Stratford, Texas, agosto de 1964


- Corre, Scaggs, ve!
El pequeño tronco dio vueltas surcando el aire y fue a dar contra los matorrales pegados a la alambrada. Un gran perro de pelaje manchado corrió tras él y se zambulló en ellos con desesperación. Regresó veloz, con gesto triunfal, el palo en su boca.
- Así se hace, chico! - Lo esperaban unos brazos bien abiertos. El empellón tiró a Mikey Neals de espaldas al suelo. Scaggs aprovechó para trepar sobre él y pasarle la húmeda lengua por todo su rostro. Lo tomó del hocico con cariño y se abrazó a él riendo.
- Buen perro... mi querido Scaggs!
Su mirada se perdió absorta en los sembradíos de brillantes girasoles que rodeaban el rancho, sin dejar de acariciarlo, mientras su mente retrocedía en el tiempo una vez más. Su expresión se volvió seria en tanto las imágenes volvían a formarse irremediablemente, transportándolo a aquel momento en que había vuelto en sí sintiendo cómo algo pegajoso y líquido surcaba su nariz, ojos y boca, garras pataleaban enloquecidas sobre la piel de su pecho y fuertes ladridos mezclados con un llanto angustioso trepanaban sus castigadas sienes. Sus ojos se habían abierto desconcertados y se habían encontrado con un gran hocico negro y afilados dientes que rodeaban una larga lengua. Imaginando un coyote, había gritado espantado, a tiempo para ver que un perro huía gimiendo lastimosamente. Se había incorporado mirando en derredor, alarmado y cegado por el naciente sol. Una punzada había atravesado su cabeza como un estilete clavado con precisión. Al llevar las manos a la frente sus dedos habían tanteado la piel abierta, la humedad de su propia sangre. Controlando el horror, había logrado ponerse de pie tomándose de las salientes de la roca sobre la que yacía pero las náuseas lo habían doblado, obligándolo a vomitar. Entonces allí había recordado. El bar, el motel mugroso, De Laureo, él sometiéndolo. Una nueva sensación de náuseas lo había invadido, y su estómago pudo liberarse finalmente. Rasgando una manga de su camisa y rodeando con ella su cabeza había atado un fuerte nudo, caminado vacilante tomándose de la pared de roca, consiguiendo andar a duras penas. Al pasar más allá de una gran mata espinosa el perro esperaba tímidamente batiendo su cola. Se había acercado a él tambaleando, le había palmeado el lomo con ternura sincera y éste le había ladrado amistosamente, invitándolo a que lo siguiera. Así lo hizo, caminando casi sin separarse de su lado hasta llegar a la carretera.
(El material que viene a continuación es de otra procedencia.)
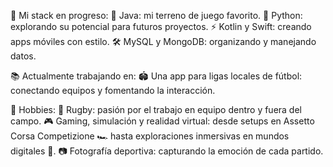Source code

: 🚀 Mi stack en progreso:
🌟 Java: mi terreno de juego favorito.
🐍 Python: explorando su potencial para futuros proyectos.
⚡ Kotlin y Swift: creando apps móviles con estilo.
🛠️ MySQL y MongoDB: organizando y manejando datos.

📚 Actualmente trabajando en:
🏟️ Una app para ligas locales de fútbol: conectando equipos y fomentando la interacción.

🌈 Hobbies:
🏉 Rugby: pasión por el trabajo en equipo dentro y fuera del campo.
🎮 Gaming, simulación y realidad virtual: desde setups en Assetto Corsa Competizione 🏎️ hasta exploraciones inmersivas en mundos digitales 🌌.
📷 Fotografía deportiva: capturando la emoción de cada partido.

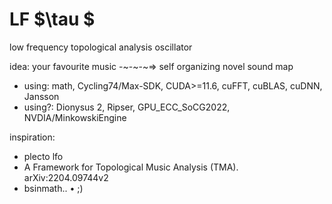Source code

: # LF $\tau $
low frequency topological analysis oscillator

idea: your favourite music -~-~-~=> self organizing novel sound map
* using: math, Cycling74/Max-SDK, CUDA>=11.6, cuFFT, cuBLAS, cuDNN, Jansson
* using?: Dionysus 2, Ripser, GPU_ECC_SoCG2022, NVDIA/MinkowskiEngine

inspiration: 
* plecto lfo
* A Framework for Topological Music Analysis (TMA). arXiv:2204.09744v2
* bsinmath.. $\bullet$ ;)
Mikey jamás llegó a sospechar siquiera que ese mismo perro al que luego llamó Scaggs había actuado guiado por un peculiar instinto protector aquella noche, alertando al encargado del motel primero y siguiendo el rastro de la camioneta hasta ese sitio donde había sido abandonado después, en medio del desierto pedregoso.
Los recuerdos se desvanecieron tan repentinamente como aparecieron. Tragó y suspiró con un dejo amargo. El campo de girasoles frente a sus ojos emitía tentadores destellos. El efecto lo hizo sonreir ampliamente meneando la cabeza. Decidió que un pequeño paseo antes de la cena no estaría nada mal.
- Enseguida vengo, mamá! - anunció. La voz de su madre, cálida y lejana, le pidió que no se tardara demasiado.
- Vamos, amigo! - gritó, y echó a correr. Scaggs salió tras él ladrando alegremente.